## Dataset extract
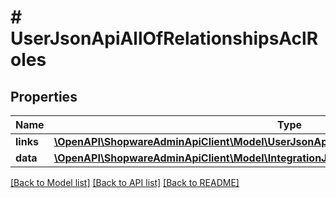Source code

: # # UserJsonApiAllOfRelationshipsAclRoles

## Properties

Name | Type | Description | Notes
------------ | ------------- | ------------- | -------------
**links** | [**\OpenAPI\ShopwareAdminApiClient\Model\UserJsonApiAllOfRelationshipsAclRolesLinks**](UserJsonApiAllOfRelationshipsAclRolesLinks.md) |  | [optional]
**data** | [**\OpenAPI\ShopwareAdminApiClient\Model\IntegrationJsonApiAllOfRelationshipsAclRolesData[]**](IntegrationJsonApiAllOfRelationshipsAclRolesData.md) |  | [optional]

[[Back to Model list]](../../README.md#models) [[Back to API list]](../../README.md#endpoints) [[Back to README]](../../README.md)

## What you need to do
Output the records exactly, pictures excluded.

## Exercise answer
Source code

: # # UserJsonApiAllOfRelationshipsAclRoles

## Properties

Name | Type | Description | Notes
------------ | ------------- | ------------- | -------------
**links** | [**\OpenAPI\ShopwareAdminApiClient\Model\UserJsonApiAllOfRelationshipsAclRolesLinks**](UserJsonApiAllOfRelationshipsAclRolesLinks.md) |  | [optional]
**data** | [**\OpenAPI\ShopwareAdminApiClient\Model\IntegrationJsonApiAllOfRelationshipsAclRolesData[]**](IntegrationJsonApiAllOfRelationshipsAclRolesData.md) |  | [optional]

[[Back to Model list]](../../README.md#models) [[Back to API list]](../../README.md#endpoints) [[Back to README]](../../README.md)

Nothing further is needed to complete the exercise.